-- Exercise --
Could you set down exactly the lines of the data below, starting at the one that holds "sapien vitae lectus" and ending at the one that holds "a lobortis porttitor, commodo", both included, and only those?

(Saved entries)
—————

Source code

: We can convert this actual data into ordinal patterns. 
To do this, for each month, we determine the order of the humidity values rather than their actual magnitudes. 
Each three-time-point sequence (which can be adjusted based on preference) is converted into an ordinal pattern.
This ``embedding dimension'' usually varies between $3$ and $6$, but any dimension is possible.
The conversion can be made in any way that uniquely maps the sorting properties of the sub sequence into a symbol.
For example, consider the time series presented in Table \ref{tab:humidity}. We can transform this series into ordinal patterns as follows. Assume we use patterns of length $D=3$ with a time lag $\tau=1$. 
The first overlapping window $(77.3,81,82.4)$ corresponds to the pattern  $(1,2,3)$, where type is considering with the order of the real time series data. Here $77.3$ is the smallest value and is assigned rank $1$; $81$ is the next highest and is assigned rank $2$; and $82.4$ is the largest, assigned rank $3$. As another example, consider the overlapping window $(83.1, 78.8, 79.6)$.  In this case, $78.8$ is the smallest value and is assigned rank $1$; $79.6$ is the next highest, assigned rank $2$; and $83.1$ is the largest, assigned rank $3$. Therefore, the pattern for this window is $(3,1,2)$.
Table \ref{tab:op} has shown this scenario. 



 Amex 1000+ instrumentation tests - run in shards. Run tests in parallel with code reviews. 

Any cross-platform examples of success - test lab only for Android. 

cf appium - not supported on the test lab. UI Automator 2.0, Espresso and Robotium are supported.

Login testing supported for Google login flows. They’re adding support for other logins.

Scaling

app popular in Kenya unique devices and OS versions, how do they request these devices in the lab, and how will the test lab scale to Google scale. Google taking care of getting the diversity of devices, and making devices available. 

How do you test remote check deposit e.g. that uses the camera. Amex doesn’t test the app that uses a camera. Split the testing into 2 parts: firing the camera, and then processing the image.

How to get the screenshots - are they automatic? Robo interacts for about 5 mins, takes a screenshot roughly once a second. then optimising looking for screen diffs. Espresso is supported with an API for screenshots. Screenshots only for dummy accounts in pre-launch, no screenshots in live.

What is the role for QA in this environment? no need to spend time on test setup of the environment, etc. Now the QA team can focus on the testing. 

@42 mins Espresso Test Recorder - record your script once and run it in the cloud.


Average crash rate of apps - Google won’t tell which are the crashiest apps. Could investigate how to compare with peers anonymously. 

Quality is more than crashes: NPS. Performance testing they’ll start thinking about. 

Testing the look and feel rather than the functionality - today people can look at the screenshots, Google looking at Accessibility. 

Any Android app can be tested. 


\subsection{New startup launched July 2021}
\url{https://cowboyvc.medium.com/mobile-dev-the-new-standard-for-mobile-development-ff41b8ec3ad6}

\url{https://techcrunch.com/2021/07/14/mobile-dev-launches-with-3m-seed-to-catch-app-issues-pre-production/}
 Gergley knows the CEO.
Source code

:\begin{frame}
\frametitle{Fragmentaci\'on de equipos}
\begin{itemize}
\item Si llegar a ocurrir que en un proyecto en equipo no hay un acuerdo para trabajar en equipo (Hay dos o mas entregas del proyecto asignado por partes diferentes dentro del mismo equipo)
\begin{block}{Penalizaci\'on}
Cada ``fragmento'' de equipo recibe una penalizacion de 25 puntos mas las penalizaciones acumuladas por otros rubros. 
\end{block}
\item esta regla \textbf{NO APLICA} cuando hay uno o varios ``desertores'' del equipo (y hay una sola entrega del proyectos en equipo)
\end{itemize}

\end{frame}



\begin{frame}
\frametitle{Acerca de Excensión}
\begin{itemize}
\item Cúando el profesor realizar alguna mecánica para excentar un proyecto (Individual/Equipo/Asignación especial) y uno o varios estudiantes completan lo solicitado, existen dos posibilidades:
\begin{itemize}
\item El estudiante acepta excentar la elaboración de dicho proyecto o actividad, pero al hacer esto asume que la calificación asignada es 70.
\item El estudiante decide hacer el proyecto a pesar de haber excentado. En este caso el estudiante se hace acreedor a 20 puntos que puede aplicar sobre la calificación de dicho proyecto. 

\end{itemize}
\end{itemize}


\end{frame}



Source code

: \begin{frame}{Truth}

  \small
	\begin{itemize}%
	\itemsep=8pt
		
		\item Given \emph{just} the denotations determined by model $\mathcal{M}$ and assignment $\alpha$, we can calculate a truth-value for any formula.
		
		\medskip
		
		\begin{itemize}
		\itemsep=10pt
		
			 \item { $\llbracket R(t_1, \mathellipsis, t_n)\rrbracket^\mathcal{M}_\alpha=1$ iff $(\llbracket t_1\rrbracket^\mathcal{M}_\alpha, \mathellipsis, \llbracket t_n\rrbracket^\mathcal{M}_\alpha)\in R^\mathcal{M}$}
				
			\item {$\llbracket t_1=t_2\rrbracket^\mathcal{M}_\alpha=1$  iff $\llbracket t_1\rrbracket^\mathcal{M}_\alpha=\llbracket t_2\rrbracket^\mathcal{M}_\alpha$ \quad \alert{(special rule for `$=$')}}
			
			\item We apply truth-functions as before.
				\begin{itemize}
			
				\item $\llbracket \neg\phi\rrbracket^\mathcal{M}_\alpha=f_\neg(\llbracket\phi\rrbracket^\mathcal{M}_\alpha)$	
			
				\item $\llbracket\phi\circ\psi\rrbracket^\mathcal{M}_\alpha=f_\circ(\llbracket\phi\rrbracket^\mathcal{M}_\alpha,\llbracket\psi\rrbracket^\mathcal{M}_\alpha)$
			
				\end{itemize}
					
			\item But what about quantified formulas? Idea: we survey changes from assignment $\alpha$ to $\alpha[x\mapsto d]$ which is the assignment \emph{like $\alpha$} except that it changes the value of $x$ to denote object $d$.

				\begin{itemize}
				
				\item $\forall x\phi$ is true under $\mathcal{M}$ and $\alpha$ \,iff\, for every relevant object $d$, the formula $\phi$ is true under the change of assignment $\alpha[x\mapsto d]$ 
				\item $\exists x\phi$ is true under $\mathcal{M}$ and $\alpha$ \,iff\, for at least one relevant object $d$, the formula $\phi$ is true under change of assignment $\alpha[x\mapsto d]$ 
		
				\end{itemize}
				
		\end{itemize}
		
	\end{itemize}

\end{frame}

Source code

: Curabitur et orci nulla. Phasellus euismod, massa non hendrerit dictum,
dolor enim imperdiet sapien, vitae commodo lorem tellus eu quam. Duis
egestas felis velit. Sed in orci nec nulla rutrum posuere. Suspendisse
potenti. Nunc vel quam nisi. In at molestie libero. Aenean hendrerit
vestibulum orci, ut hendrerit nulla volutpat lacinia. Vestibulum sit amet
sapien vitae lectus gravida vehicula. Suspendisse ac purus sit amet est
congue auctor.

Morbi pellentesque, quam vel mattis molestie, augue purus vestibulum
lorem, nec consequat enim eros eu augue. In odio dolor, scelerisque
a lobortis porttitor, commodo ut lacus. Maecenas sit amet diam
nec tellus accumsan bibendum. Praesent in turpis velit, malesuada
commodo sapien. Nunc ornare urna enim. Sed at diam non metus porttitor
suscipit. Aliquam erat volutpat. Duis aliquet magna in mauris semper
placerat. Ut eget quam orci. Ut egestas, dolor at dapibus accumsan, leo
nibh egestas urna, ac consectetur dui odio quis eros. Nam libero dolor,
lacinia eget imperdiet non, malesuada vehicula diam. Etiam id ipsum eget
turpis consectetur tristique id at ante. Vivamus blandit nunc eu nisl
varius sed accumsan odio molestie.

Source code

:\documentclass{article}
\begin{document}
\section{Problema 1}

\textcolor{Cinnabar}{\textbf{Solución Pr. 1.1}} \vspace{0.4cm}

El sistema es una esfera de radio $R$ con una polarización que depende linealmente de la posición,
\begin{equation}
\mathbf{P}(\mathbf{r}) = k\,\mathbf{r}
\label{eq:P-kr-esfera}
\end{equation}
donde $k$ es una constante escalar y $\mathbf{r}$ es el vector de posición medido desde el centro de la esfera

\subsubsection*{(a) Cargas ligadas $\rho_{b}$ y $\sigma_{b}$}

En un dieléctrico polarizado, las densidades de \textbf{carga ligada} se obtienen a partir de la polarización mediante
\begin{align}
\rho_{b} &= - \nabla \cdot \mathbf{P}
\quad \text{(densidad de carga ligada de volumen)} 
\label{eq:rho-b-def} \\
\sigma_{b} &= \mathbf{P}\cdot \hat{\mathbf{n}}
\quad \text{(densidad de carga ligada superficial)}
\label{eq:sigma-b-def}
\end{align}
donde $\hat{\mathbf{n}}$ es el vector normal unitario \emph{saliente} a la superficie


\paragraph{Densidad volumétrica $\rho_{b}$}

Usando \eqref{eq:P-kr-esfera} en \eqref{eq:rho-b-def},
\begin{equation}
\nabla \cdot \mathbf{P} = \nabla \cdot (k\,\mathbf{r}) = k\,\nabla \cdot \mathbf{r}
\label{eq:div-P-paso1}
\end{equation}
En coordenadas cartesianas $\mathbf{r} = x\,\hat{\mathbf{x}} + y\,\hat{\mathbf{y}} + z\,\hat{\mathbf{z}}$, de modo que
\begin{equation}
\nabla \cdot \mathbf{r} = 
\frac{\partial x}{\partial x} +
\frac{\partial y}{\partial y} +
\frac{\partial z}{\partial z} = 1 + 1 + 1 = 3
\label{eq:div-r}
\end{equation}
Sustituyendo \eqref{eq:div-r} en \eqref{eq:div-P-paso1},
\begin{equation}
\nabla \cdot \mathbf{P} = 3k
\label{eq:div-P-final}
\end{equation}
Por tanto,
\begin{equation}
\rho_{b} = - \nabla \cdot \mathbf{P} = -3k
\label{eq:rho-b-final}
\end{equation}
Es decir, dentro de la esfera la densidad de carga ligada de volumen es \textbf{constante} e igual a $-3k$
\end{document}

—————

-- Expected output --
sapien vitae lectus gravida vehicula. Suspendisse ac purus sit amet est
congue auctor.

Morbi pellentesque, quam vel mattis molestie, augue purus vestibulum
lorem, nec consequat enim eros eu augue. In odio dolor, scelerisque
a lobortis porttitor, commodo ut lacus. Maecenas sit amet diam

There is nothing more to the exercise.